**AIM OF THE TASK**
Quote every entry word for word.

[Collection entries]
···

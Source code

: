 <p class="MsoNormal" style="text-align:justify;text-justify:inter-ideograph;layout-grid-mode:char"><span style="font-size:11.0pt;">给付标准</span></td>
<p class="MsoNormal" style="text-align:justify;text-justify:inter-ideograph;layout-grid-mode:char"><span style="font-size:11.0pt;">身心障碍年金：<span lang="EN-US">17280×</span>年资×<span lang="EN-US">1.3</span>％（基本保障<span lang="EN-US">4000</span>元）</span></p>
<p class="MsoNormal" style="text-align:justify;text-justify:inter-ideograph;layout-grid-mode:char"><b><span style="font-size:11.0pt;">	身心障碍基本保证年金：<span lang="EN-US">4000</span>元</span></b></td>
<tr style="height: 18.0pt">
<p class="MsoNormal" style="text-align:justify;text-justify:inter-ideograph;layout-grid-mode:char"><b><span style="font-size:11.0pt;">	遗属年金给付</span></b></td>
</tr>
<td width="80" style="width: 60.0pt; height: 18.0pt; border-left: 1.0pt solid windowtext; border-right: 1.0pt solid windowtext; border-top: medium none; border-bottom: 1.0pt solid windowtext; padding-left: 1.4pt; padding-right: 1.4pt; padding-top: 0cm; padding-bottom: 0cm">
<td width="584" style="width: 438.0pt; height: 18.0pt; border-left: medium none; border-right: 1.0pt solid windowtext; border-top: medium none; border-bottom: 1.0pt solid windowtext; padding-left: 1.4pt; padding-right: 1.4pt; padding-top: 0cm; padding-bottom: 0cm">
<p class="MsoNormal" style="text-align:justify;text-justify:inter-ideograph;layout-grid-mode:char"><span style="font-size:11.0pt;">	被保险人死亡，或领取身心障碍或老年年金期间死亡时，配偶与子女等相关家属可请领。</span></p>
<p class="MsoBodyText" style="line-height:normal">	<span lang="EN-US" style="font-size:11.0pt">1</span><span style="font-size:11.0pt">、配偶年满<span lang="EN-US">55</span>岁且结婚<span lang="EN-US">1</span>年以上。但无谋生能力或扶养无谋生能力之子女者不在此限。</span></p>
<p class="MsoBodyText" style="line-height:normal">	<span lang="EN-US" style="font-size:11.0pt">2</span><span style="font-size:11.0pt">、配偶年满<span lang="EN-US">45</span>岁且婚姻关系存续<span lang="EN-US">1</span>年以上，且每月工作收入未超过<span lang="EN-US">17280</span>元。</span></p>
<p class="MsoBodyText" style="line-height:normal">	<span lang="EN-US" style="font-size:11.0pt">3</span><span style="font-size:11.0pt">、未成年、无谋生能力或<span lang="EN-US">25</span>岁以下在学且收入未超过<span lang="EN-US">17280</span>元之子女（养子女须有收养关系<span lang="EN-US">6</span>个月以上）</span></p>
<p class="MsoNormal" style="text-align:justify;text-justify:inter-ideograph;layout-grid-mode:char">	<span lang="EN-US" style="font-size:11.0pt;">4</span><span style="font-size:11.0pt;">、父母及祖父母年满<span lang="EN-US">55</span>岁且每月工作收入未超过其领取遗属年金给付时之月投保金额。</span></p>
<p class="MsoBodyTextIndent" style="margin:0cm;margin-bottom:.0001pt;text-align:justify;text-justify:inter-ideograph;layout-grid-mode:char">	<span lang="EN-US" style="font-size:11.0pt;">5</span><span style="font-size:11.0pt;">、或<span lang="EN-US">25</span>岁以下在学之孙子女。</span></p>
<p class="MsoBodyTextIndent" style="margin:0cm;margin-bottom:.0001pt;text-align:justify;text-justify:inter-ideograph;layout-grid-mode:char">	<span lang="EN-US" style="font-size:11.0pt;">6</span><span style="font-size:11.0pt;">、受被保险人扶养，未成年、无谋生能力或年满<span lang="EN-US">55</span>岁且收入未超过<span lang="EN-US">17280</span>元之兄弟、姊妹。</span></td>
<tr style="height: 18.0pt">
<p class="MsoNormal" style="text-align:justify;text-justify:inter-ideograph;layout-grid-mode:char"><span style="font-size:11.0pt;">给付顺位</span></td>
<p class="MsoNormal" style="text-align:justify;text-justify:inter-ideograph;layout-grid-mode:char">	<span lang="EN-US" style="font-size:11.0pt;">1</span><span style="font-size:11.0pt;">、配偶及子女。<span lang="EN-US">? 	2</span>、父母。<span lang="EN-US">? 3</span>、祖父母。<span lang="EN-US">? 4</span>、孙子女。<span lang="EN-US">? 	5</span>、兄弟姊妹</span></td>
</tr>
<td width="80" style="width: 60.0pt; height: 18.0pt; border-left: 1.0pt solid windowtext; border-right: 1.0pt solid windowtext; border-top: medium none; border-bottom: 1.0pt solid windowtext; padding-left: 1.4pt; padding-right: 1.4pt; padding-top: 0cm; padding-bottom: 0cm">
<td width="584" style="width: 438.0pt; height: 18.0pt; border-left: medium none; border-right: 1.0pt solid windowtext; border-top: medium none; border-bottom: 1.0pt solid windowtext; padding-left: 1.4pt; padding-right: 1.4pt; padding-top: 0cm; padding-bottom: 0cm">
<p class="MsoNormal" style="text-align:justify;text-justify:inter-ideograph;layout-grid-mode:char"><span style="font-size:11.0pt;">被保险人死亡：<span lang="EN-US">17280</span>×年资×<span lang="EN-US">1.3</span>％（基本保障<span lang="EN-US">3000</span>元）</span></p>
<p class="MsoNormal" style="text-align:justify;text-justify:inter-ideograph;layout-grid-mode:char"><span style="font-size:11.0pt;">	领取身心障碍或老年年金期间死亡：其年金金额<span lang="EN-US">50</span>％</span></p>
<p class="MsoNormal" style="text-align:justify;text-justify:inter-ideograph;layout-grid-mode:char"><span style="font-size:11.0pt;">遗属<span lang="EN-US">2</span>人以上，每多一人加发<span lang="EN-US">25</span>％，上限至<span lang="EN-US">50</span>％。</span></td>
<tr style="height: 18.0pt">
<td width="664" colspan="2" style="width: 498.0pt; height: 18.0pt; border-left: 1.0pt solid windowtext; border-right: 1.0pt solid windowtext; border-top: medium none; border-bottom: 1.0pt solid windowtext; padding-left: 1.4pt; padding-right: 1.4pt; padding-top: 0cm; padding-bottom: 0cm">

···

**OUTPUT BELOW**
Source code

: <p class="MsoNormal" style="text-align:justify;text-justify:inter-ideograph;layout-grid-mode:char"><span style="font-size:11.0pt;">给付标准</span></td>
<p class="MsoNormal" style="text-align:justify;text-justify:inter-ideograph;layout-grid-mode:char"><span style="font-size:11.0pt;">身心障碍年金：<span lang="EN-US">17280×</span>年资×<span lang="EN-US">1.3</span>％（基本保障<span lang="EN-US">4000</span>元）</span></p>
<p class="MsoNormal" style="text-align:justify;text-justify:inter-ideograph;layout-grid-mode:char"><b><span style="font-size:11.0pt;">	身心障碍基本保证年金：<span lang="EN-US">4000</span>元</span></b></td>
<tr style="height: 18.0pt">
<p class="MsoNormal" style="text-align:justify;text-justify:inter-ideograph;layout-grid-mode:char"><b><span style="font-size:11.0pt;">	遗属年金给付</span></b></td>
</tr>
<td width="80" style="width: 60.0pt; height: 18.0pt; border-left: 1.0pt solid windowtext; border-right: 1.0pt solid windowtext; border-top: medium none; border-bottom: 1.0pt solid windowtext; padding-left: 1.4pt; padding-right: 1.4pt; padding-top: 0cm; padding-bottom: 0cm">
<td width="584" style="width: 438.0pt; height: 18.0pt; border-left: medium none; border-right: 1.0pt solid windowtext; border-top: medium none; border-bottom: 1.0pt solid windowtext; padding-left: 1.4pt; padding-right: 1.4pt; padding-top: 0cm; padding-bottom: 0cm">
<p class="MsoNormal" style="text-align:justify;text-justify:inter-ideograph;layout-grid-mode:char"><span style="font-size:11.0pt;">	被保险人死亡，或领取身心障碍或老年年金期间死亡时，配偶与子女等相关家属可请领。</span></p>
<p class="MsoBodyText" style="line-height:normal">	<span lang="EN-US" style="font-size:11.0pt">1</span><span style="font-size:11.0pt">、配偶年满<span lang="EN-US">55</span>岁且结婚<span lang="EN-US">1</span>年以上。但无谋生能力或扶养无谋生能力之子女者不在此限。</span></p>
<p class="MsoBodyText" style="line-height:normal">	<span lang="EN-US" style="font-size:11.0pt">2</span><span style="font-size:11.0pt">、配偶年满<span lang="EN-US">45</span>岁且婚姻关系存续<span lang="EN-US">1</span>年以上，且每月工作收入未超过<span lang="EN-US">17280</span>元。</span></p>
<p class="MsoBodyText" style="line-height:normal">	<span lang="EN-US" style="font-size:11.0pt">3</span><span style="font-size:11.0pt">、未成年、无谋生能力或<span lang="EN-US">25</span>岁以下在学且收入未超过<span lang="EN-US">17280</span>元之子女（养子女须有收养关系<span lang="EN-US">6</span>个月以上）</span></p>
<p class="MsoNormal" style="text-align:justify;text-justify:inter-ideograph;layout-grid-mode:char">	<span lang="EN-US" style="font-size:11.0pt;">4</span><span style="font-size:11.0pt;">、父母及祖父母年满<span lang="EN-US">55</span>岁且每月工作收入未超过其领取遗属年金给付时之月投保金额。</span></p>
<p class="MsoBodyTextIndent" style="margin:0cm;margin-bottom:.0001pt;text-align:justify;text-justify:inter-ideograph;layout-grid-mode:char">	<span lang="EN-US" style="font-size:11.0pt;">5</span><span style="font-size:11.0pt;">、或<span lang="EN-US">25</span>岁以下在学之孙子女。</span></p>
<p class="MsoBodyTextIndent" style="margin:0cm;margin-bottom:.0001pt;text-align:justify;text-justify:inter-ideograph;layout-grid-mode:char">	<span lang="EN-US" style="font-size:11.0pt;">6</span><span style="font-size:11.0pt;">、受被保险人扶养，未成年、无谋生能力或年满<span lang="EN-US">55</span>岁且收入未超过<span lang="EN-US">17280</span>元之兄弟、姊妹。</span></td>
<tr style="height: 18.0pt">
<p class="MsoNormal" style="text-align:justify;text-justify:inter-ideograph;layout-grid-mode:char"><span style="font-size:11.0pt;">给付顺位</span></td>
<p class="MsoNormal" style="text-align:justify;text-justify:inter-ideograph;layout-grid-mode:char">	<span lang="EN-US" style="font-size:11.0pt;">1</span><span style="font-size:11.0pt;">、配偶及子女。<span lang="EN-US">? 	2</span>、父母。<span lang="EN-US">? 3</span>、祖父母。<span lang="EN-US">? 4</span>、孙子女。<span lang="EN-US">? 	5</span>、兄弟姊妹</span></td>
</tr>
<td width="80" style="width: 60.0pt; height: 18.0pt; border-left: 1.0pt solid windowtext; border-right: 1.0pt solid windowtext; border-top: medium none; border-bottom: 1.0pt solid windowtext; padding-left: 1.4pt; padding-right: 1.4pt; padding-top: 0cm; padding-bottom: 0cm">
<td width="584" style="width: 438.0pt; height: 18.0pt; border-left: medium none; border-right: 1.0pt solid windowtext; border-top: medium none; border-bottom: 1.0pt solid windowtext; padding-left: 1.4pt; padding-right: 1.4pt; padding-top: 0cm; padding-bottom: 0cm">
<p class="MsoNormal" style="text-align:justify;text-justify:inter-ideograph;layout-grid-mode:char"><span style="font-size:11.0pt;">被保险人死亡：<span lang="EN-US">17280</span>×年资×<span lang="EN-US">1.3</span>％（基本保障<span lang="EN-US">3000</span>元）</span></p>
<p class="MsoNormal" style="text-align:justify;text-justify:inter-ideograph;layout-grid-mode:char"><span style="font-size:11.0pt;">	领取身心障碍或老年年金期间死亡：其年金金额<span lang="EN-US">50</span>％</span></p>
<p class="MsoNormal" style="text-align:justify;text-justify:inter-ideograph;layout-grid-mode:char"><span style="font-size:11.0pt;">遗属<span lang="EN-US">2</span>人以上，每多一人加发<span lang="EN-US">25</span>％，上限至<span lang="EN-US">50</span>％。</span></td>
<tr style="height: 18.0pt">
<td width="664" colspan="2" style="width: 498.0pt; height: 18.0pt; border-left: 1.0pt solid windowtext; border-right: 1.0pt solid windowtext; border-top: medium none; border-bottom: 1.0pt solid windowtext; padding-left: 1.4pt; padding-right: 1.4pt; padding-top: 0cm; padding-bottom: 0cm">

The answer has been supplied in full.